Suivant assignation délivrée par commissaire de justice le 30 septembre 2024 et signifiée à personne pour Madame [F], et à domicile pour Monsieur [O], la S.A SOCIETE FRANCAISE D'HABITATIONS ECONOMIQUES a attrait Madame [Y] [F] et Monsieur [L] [O] devant le juge des contentieux de la protection près le tribunal judiciaire de Saint-Étienne, aux fins : - de constater la résiliation du contrat de bail pour impayés ; - d'ordonner l'expulsion de Madame [Y] [F] et Monsieur [L] [O] ; - de condamner Madame [Y] [F] et Monsieur [L] [O] au paiement des sommes suivantes : 2100,96 € euros au titre de sa créance locative arrêtée au 31 août 2024, outre intérêts au taux légal à compter du 7 juin 2024, date du commandement de payer les loyers, sur la somme de 1630.79 euros, et à compter de la décision pour le surplus ;une indemnité mensuelle d’occupation équivalente au montant du loyer plus charges dues et en subissant les augmentations légales jusqu’au départ effectif des lieux ;300,00 € au titre de l’article 700 du code de procédure civile ;des entiers dépens.
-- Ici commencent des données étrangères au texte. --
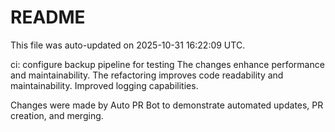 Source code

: # README

This file was auto-updated on 2025-10-31 16:22:09 UTC.

ci: configure backup pipeline for testing The changes enhance performance and maintainability. The refactoring improves code readability and maintainability. Improved logging capabilities.

Changes were made by Auto PR Bot to demonstrate automated updates, PR creation, and merging.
La S.A SOCIETE FRANCAISE D'HABITATIONS ECONOMIQUES a notifié l’assignation à la préfecture de la [Localité 3] par lettre recommandée avec accusé de réception délivrée le 8 octobre 2024.
Lors de l’audience du 4 février 2025, la S.A SOCIETE FRANCAISE D'HABITATIONS ECONOMIQUES, représentée, a maintenu ses demandes, actualisant à la somme de 389,16 € sa créance locative arrêtée au 16 janvier 2025, échéance du mois de décembre 2024 incluse, et a donné son accord pour l'octroi de délais de paiement aux locataires dans la mesure où un plan d'apurement de la dette à hauteur de 80,00 euros par mois, outre les loyers courants, a été conclu entre les parties.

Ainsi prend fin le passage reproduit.